Augmented Intelligence in the Finance Industry: AI, Big Data and Robo-Advice
Last month, the Financial Times reported that the CFA Institute is updating its Certified Financial Analyst (CFA) exam so that starting in 2019, it will include questions about artificial intelligence (AI), big data and robo-advice, reflecting the growing impact of machine learning on the finance industry. Steve Horan, managing director of credentialing at the CFA Institute, wrote in an email to Training Industry that “some data analysis methods associated with large, unstructured data sets is migrating from specialist knowledge to generalist knowledge,” necessitating some of these changes.
The CFA Institute’s 2017 “Future State of the Investment Profession” report describes an industry that sounds like a scene from a science fiction novel: “The new work model is essentially cyborg in nature (person plus machine), with human skills being critical in soft skill areas” like “situational fluency, social intelligence, innovation, creativity, and social media savvy.”
Huy Nguyen Trieu, co-founder of the Centre for Finance, Technology and Entrepreneurship (CFTE), distinguishes between automation and artificial intelligence. Software that can download and store annual reports is automation, but software that can find anomalies in reports and compare them with other companies is “closer to AI.” Trieu has worked in both tech and finance for 20 years and says that “the increase in tech capabilities is unlike anything we’ve seen before – and that has happened in the last [four or five] years.”
In fact, a new sub-industry has developed around this phenomenon. Financial technology, or fintech, is, according to FinTech School, “one of the fastest growing sectors of technology powered innovation,” with more than $50 billion in global investments since 2010. Trieu says that a financial professional’s goal shouldn’t be to keep their job; rather, it should be “evolving [their] job into tomorrow’s job.”
Lifelong learning is no longer optional, and having a CFA is no longer enough; it’s now “the foundation skills on which [professionals] need to build to adapt to new opportunities.” New fintech education programs include online training, bootcamps, and custom enterprise training programs and certificates. Training professionals at financial organizations must encourage ongoing internal or external learning in order for CFAs and other financial professionals to successfully leverage new technologies. “Learning to learn,” Trieu says, “will be the next big skill that’s in demand.”
Big data, or large, complex data sets, are playing a larger role in finance, as they are in other industries.

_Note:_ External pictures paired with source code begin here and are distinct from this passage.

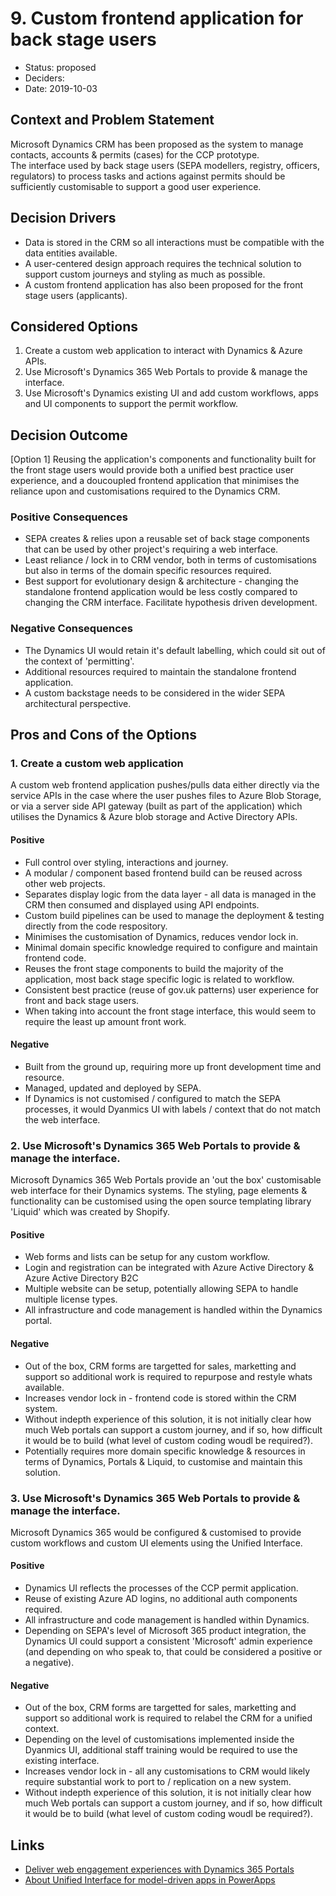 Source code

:# 9. Custom frontend application for back stage users

* Status: proposed
* Deciders: 
* Date: 2019-10-03

## Context and Problem Statement

Microsoft Dynamics CRM has been proposed as the system to manage contacts, accounts & permits (cases) for the CCP prototype.  
The interface used by back stage users (SEPA modellers, registry, officers, regulators) to process tasks and actions against permits should be sufficiently customisable to support a good user experience.

## Decision Drivers

* Data is stored in the CRM so all interactions must be compatible with the data entities available.
* A user-centered design approach requires the technical solution to support custom journeys and styling as much as possible.
* A custom frontend application has also been proposed for the front stage users (applicants).

## Considered Options

1. Create a custom web application to interact with Dynamics & Azure APIs.
2. Use Microsoft's Dynamics 365 Web Portals to provide & manage the interface.
3. Use Microsoft's Dynamics existing UI and add custom workflows, apps and UI components to support the permit workflow.

## Decision Outcome

[Option 1] Reusing the application's components and functionality built for the front stage users would provide both a unified best practice user experience, and a doucoupled frontend application that minimises the reliance upon and customisations required to the Dynamics CRM. 

### Positive Consequences

* SEPA creates & relies upon a reusable set of back stage components that can be used by other project's requiring a web interface.
* Least reliance / lock in to CRM vendor, both in terms of customisations but also in terms of the domain specific resources required.
* Best support for evolutionary design & architecture - changing the standalone frontend application would be less costly  compared to changing the CRM interface.  Facilitate hypothesis driven development.

### Negative Consequences

* The Dynamics UI would retain it's default labelling, which could sit out of the context of 'permitting'.
* Additional resources required to maintain the standalone frontend application.
* A custom backstage needs to be considered in the wider SEPA architectural perspective.

## Pros and Cons of the Options

### 1. Create a custom web application 

A custom web frontend application pushes/pulls data either directly via the service APIs in the case where the user pushes files to Azure Blob Storage, or via a server side API gateway (built as part of the application) which utilises the Dynamics & Azure blob storage and Active Directory APIs.

#### Positive
* Full control over styling, interactions and journey.
* A modular / component based frontend build can be reused across other web projects.
* Separates display logic from the data layer - all data is managed in the CRM then consumed and displayed using API endpoints.
* Custom build pipelines can be used to manage the deployment & testing directly from the code respository.
* Minimises the customisation of Dynamics, reduces vendor lock in.
* Minimal domain specific knowledge required to configure and maintain frontend code.
* Reuses the front stage components to build the majority of the application, most back stage specific logic is related to workflow.
* Consistent best practice (reuse of gov.uk patterns) user experience for front and back stage users.
* When taking into account the front stage interface, this would seem to require the least up amount front work.

#### Negative
* Built from the ground up, requiring more up front development time and resource.
* Managed, updated and deployed by SEPA.
* If Dynamics is not customised / configured to match the SEPA processes, it would Dyanmics UI with labels / context that do not match the web interface.

### 2. Use Microsoft's Dynamics 365 Web Portals to provide & manage the interface.

Microsoft Dynamics 365 Web Portals provide an 'out the box' customisable web interface for their Dynamics systems.  The
styling, page elements & functionality can be customised using the open source templating library 'Liquid' which was created by Shopify.

#### Positive
* Web forms and lists can be setup for any custom workflow.
* Login and registration can be integrated with Azure Active Directory & Azure Active Directory B2C
* Multiple website can be setup, potentially allowing SEPA to handle multiple license types.
* All infrastructure and code management is handled within the Dynamics portal.

#### Negative
* Out of the box, CRM forms are targetted for sales, marketting and support so additional work is required to repurpose and restyle whats available.
* Increases vendor lock in - frontend code is stored within the CRM system.
* Without indepth experience of this solution, it is not initially clear how much Web portals can support a custom journey, and if so, how difficult it would be to build (what level of custom coding woudl be required?).
* Potentially requires more domain specific knowledge & resources in terms of Dynamics, Portals & Liquid, to customise and maintain this solution.

### 3. Use Microsoft's Dynamics 365 Web Portals to provide & manage the interface.

Microsoft Dynamics 365 would be configured & customised to provide custom workflows and custom UI elements using the Unified Interface.

#### Positive
* Dynamics UI reflects the processes of the CCP permit application.
* Reuse of existing Azure AD logins, no additional auth components required.
* All infrastructure and code management is handled within Dynamics.
* Depending on SEPA's level of Microsoft 365 product integration, the Dynamics UI could support a consistent 'Microsoft' admin experience (and depending on who speak to, that could be considered a positive or a negative).

#### Negative
* Out of the box, CRM forms are targetted for sales, marketting and support so additional work is required to relabel the CRM for a unified context.
* Depending on the level of customisations implemented inside the Dyanmics UI, additional staff training would be required to use the existing interface.
* Increases vendor lock in - all any customisations to CRM would likely require substantial work to port to / replication on a new system.
* Without indepth experience of this solution, it is not initially clear how much Web portals can support a custom journey, and if so, how difficult it would be to build (what level of custom coding woudl be required?).

## Links 
* [Deliver web engagement experiences with Dynamics 365 Portals](https://docs.microsoft.com/en-us/dynamics365/portals/administer-manage-portal-dynamics-365)
* [About Unified Interface for model-driven apps in PowerApps](https://docs.microsoft.com/en-us/power-platform/admin/about-unified-interface)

Analysts alone can no longer work with the large amounts of financial data organizations can collect, thanks to technology, and machine learning is now required. In May, the Wall Street Journal published a series of articles on the impact of technology on the finance industry – specifically the popularity of quantitative traders, who use “algorithmic-driven trading” and who control about one-third of the trading taking place on the U.S. stock market today. Tried-and-true investment strategies are losing favor; investment firms are hiring more mathematicians and statisticians, and some “are pushing into machine learning.”
How are professionals in the finance industry adjusting to these changes? The Wall Street Journal reports that many financial analysts are taking data science classes to learn the basics and that Matthew Granade, chief market intelligence officer at Point72, recently recommended to students at the London School of Economics that they learn programming languages to improve their competitiveness after graduation.

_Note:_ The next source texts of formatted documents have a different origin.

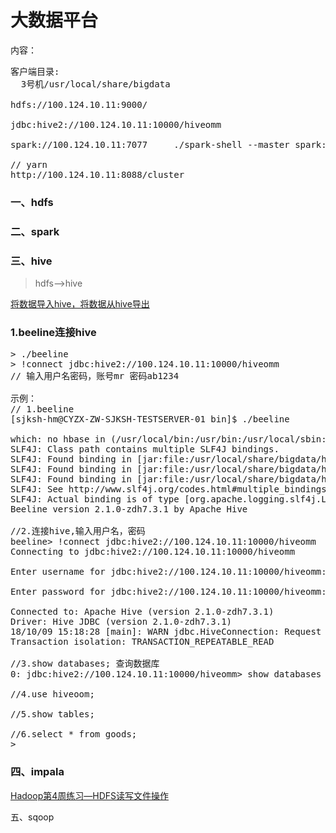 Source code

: # 大数据平台
内容：
<pre>
客户端目录:
  3号机/usr/local/share/bigdata

hdfs://100.124.10.11:9000/

jdbc:hive2://100.124.10.11:10000/hiveomm  

spark://100.124.10.11:7077     ./spark-shell --master spark://100.124.10.11:7077

// yarn
http://100.124.10.11:8088/cluster
</pre>
### 一、hdfs

### 二、spark

### 三、hive
> hdfs-->hive

[将数据导入hive，将数据从hive导出](https://blog.csdn.net/huangge1199/article/details/78970472)

### 1.beeline连接hive
<pre>
> ./beeline
> !connect jdbc:hive2://100.124.10.11:10000/hiveomm
// 输入用户名密码，账号mr 密码ab1234

示例：
// 1.beeline
[sjksh-hm@CYZX-ZW-SJKSH-TESTSERVER-01 bin]$ ./beeline

which: no hbase in (/usr/local/bin:/usr/bin:/usr/local/sbin:/usr/sbin:/home/sjksh-01/lj/hive/bin:JAVA_HOME/bin:/home/sjksh-hm/.local/bin:/home/sjksh-hm/bin)
SLF4J: Class path contains multiple SLF4J bindings.
SLF4J: Found binding in [jar:file:/usr/local/share/bigdata/hive/lib/log4j-slf4j-impl-2.4.1.jar!/org/slf4j/impl/StaticLoggerBinder.class]
SLF4J: Found binding in [jar:file:/usr/local/share/bigdata/hive/lib/spark-assembly-1.6.0.jar!/org/slf4j/impl/StaticLoggerBinder.class]
SLF4J: Found binding in [jar:file:/usr/local/share/bigdata/hive/share/hadoop/common/lib/slf4j-log4j12-1.7.10.jar!/org/slf4j/impl/StaticLoggerBinder.class]
SLF4J: See http://www.slf4j.org/codes.html#multiple_bindings for an explanation.
SLF4J: Actual binding is of type [org.apache.logging.slf4j.Log4jLoggerFactory]
Beeline version 2.1.0-zdh7.3.1 by Apache Hive

//2.连接hive,输入用户名，密码
beeline> !connect jdbc:hive2://100.124.10.11:10000/hiveomm
Connecting to jdbc:hive2://100.124.10.11:10000/hiveomm

Enter username for jdbc:hive2://100.124.10.11:10000/hiveomm: mr

Enter password for jdbc:hive2://100.124.10.11:10000/hiveomm: ******

Connected to: Apache Hive (version 2.1.0-zdh7.3.1)
Driver: Hive JDBC (version 2.1.0-zdh7.3.1)
18/10/09 15:18:28 [main]: WARN jdbc.HiveConnection: Request to set autoCommit to false; Hive does not support autoCommit=false.
Transaction isolation: TRANSACTION_REPEATABLE_READ

//3.show databases; 查询数据库
0: jdbc:hive2://100.124.10.11:10000/hiveomm> show databases

//4.use hiveoom;

//5.show tables;

//6.select * from goods;
> 
</pre>

### 四、impala



[Hadoop第4周练习—HDFS读写文件操作](https://www.cnblogs.com/shishanyuan/p/4172806.html)

五、sqoop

Robo-advisers, which the “Future State of the Investment Profession” report defined as “basically a class of financial advisor/intermediary that provides portfolio management with minimal human intervention,” are automating tasks that once required financial professionals. The Wall Street Journal predicts that soon, artificial intelligence may be answering simple client questions, recommend communications by advisers and use predictive analytics “to tackle complicated tasks such as setting personalized goals.” While these tools will take over some tasks, financial analysts will need to know how to work with those tools successfully.

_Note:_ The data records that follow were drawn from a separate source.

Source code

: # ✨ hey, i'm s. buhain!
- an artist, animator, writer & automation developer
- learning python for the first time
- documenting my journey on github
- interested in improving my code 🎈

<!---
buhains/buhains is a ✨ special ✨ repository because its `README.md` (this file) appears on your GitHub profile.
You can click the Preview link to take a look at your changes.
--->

A recent CFA Institute survey of 1,145 investment leaders ranked “knowledge of science, engineering, and mathematics” and “sophisticated knowledge of IT” as two of the top 10 skills needed for chief investment officers, portfolio managers, CEOs of asset managers and CEOs of asset owners, noting that the latter skill is also one of the hardest to find.
The Bottom Line: What Training Professionals Need to Know
However, “leaders of investment organizations need to become more human, not less, in order to compete,” and over 60 percent of respondents said that “ethical decision making” was a training priority. Many clients still value relationships with people, and soft skills will continue to be vital. “The future of the branch,” according to Citi’s 2016 report, “is about advisory and consultation rather than transaction,” and as automation takes over transactional roles, advisory skills will be more important.
As the PwC Financial Services Institute wrote in a report on artificial intelligence, “augmented intelligence, in which machines assist humans, could be the near-term answer.” In CFTE’s first blog post after launching last month, Trieu wrote, “artificial intelligence and automation are rapidly transforming finance … For finance professionals, this could be seen as a threat to their jobs, but we think that there are great opportunities for those who acquire the right skills.” It’s up to training organizations to help make sure those skills are developed effectively.
Taryn Oesch, CPTM, is an editor at Training Industry, Inc.